Hey @teowu @lsw825 is it feasible to finetune the moonshotai/Kimi-K2-Instruct or Base for vision in your assessment? Or should the prototype VL model mentioned above be sufficient for general video tasks as a SOTA open weights VL model as of today? I'm particuarly interested in the agentic capabilities from K2, so am not sure if Kimi-VL-A3B-Thinking-2506 will perform similarly and respond to agentic tool usage well, but I have not yet tested it against tasks.

Moonshot AI org

No, we didn't optimize Kimi-VL-A3B-Thinking-2506 for agentic tool usage

are you planning to open source kimi's chat platform? with context management, ocr etc? or not at all.

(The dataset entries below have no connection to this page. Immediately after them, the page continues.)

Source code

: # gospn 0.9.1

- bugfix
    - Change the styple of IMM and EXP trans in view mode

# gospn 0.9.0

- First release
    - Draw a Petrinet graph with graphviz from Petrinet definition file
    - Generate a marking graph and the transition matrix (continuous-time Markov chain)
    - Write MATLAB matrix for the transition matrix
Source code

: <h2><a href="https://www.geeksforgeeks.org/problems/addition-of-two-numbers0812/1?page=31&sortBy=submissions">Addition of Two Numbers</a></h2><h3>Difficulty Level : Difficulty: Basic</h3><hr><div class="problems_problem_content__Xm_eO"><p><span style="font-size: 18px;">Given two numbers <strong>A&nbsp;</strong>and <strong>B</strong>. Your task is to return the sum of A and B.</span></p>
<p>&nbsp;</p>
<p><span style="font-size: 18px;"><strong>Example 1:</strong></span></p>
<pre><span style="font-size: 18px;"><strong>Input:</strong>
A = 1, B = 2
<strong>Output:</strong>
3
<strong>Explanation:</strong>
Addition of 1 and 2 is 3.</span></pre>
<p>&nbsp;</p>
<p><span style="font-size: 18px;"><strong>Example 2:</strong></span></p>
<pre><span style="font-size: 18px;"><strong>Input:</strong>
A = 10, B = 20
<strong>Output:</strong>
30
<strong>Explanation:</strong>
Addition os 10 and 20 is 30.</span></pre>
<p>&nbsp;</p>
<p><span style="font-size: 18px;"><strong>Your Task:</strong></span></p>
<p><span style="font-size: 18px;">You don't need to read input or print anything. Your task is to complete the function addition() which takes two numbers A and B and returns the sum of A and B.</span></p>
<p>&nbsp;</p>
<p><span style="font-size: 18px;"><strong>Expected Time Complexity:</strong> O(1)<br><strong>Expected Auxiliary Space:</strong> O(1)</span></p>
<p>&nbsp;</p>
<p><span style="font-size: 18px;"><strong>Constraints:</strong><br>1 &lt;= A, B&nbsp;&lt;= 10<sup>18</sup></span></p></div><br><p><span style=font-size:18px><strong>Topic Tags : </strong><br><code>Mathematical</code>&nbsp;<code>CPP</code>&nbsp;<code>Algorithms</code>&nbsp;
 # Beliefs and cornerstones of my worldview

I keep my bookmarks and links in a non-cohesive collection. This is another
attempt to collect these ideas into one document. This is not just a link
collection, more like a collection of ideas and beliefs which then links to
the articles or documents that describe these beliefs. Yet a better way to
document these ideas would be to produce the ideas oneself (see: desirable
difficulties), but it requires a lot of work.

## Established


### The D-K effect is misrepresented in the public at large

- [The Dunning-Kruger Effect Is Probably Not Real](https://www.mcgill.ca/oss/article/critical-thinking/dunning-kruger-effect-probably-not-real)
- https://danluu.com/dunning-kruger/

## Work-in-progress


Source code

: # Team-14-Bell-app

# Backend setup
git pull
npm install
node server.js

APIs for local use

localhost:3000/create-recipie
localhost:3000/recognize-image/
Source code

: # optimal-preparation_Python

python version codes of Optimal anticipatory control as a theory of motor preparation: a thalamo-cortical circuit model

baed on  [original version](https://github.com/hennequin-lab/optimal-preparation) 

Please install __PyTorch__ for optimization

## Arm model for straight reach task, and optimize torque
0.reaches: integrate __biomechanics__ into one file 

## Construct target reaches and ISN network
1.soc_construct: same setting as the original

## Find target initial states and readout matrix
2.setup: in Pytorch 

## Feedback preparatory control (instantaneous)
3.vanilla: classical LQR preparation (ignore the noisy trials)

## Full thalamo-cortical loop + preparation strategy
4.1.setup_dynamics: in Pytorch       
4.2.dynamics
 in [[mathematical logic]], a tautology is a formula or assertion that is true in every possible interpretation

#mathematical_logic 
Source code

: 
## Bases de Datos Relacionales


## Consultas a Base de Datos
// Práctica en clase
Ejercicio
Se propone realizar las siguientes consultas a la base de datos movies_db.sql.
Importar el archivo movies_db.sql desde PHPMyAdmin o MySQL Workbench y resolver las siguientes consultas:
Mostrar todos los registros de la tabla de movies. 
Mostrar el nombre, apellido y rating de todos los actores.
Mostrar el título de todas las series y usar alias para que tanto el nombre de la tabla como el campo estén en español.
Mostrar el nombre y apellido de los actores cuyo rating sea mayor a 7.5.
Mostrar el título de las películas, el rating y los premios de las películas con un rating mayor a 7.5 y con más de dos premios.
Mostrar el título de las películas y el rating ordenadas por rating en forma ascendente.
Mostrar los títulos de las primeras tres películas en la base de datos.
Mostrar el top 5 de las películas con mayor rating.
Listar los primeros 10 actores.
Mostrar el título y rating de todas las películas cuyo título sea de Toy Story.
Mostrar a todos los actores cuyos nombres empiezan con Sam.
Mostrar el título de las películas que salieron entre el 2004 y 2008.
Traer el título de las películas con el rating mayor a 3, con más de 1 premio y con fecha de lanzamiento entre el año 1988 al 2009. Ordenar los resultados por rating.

As a software engineer, I hope you'd train (not now or in next model, maybe much later) on more RFC standards by IETF (e.g. Test by making it recall every section title/content with just the RFC number + Section number, in random contexts.. but without making it break instructions of current context of course.), programming docs such as latest versions of frameworks and libraries; cause its current technical knowledge retrieval is awesome, but still could be more awesome of course.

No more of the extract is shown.